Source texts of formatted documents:

★ ★ ★ ★ ★ ★ ★

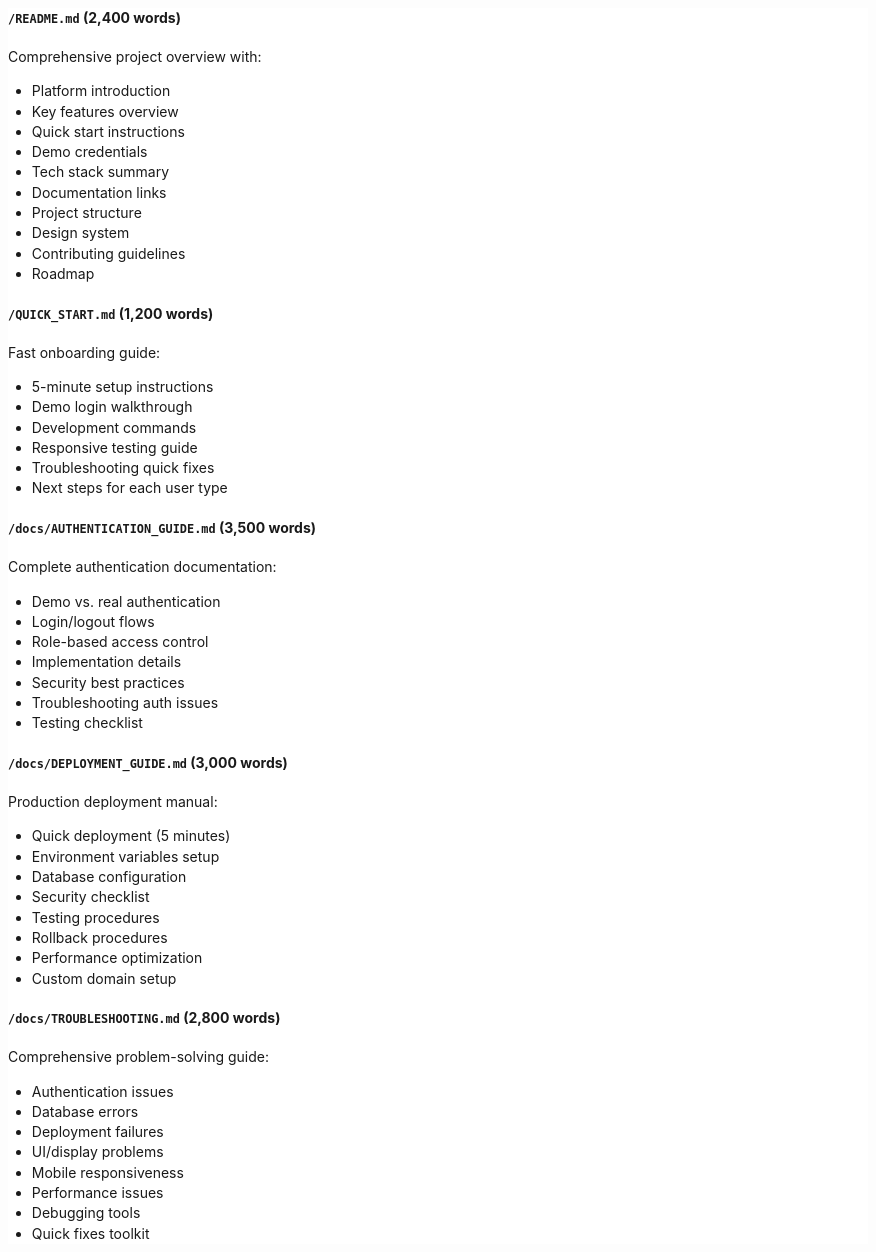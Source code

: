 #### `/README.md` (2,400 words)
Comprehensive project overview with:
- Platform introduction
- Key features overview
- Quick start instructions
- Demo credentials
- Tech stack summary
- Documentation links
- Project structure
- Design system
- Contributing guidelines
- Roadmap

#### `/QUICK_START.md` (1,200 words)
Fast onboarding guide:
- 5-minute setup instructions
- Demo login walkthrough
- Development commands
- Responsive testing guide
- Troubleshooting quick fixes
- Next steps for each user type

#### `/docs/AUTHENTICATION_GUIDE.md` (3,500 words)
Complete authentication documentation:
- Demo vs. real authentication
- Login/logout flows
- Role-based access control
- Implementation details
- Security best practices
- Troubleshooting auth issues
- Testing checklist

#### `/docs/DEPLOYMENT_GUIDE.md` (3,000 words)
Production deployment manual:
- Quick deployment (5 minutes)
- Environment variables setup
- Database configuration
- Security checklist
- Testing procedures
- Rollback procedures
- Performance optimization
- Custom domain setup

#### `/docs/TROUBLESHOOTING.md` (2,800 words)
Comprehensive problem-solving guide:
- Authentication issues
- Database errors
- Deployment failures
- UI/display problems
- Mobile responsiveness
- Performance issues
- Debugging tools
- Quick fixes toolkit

★ ★ ★ ★ ★ ★ ★

- _Task to carry out_:
Send back exactly the lines from the line with "- Login/logout flows" through the end of the records.

- _Task output_:
- Login/logout flows
- Role-based access control
- Implementation details
- Security best practices
- Troubleshooting auth issues
- Testing checklist

#### `/docs/DEPLOYMENT_GUIDE.md` (3,000 words)
Production deployment manual:
- Quick deployment (5 minutes)
- Environment variables setup
- Database configuration
- Security checklist
- Testing procedures
- Rollback procedures
- Performance optimization
- Custom domain setup

#### `/docs/TROUBLESHOOTING.md` (2,800 words)
Comprehensive problem-solving guide:
- Authentication issues
- Database errors
- Deployment failures
- UI/display problems
- Mobile responsiveness
- Performance issues
- Debugging tools
- Quick fixes toolkit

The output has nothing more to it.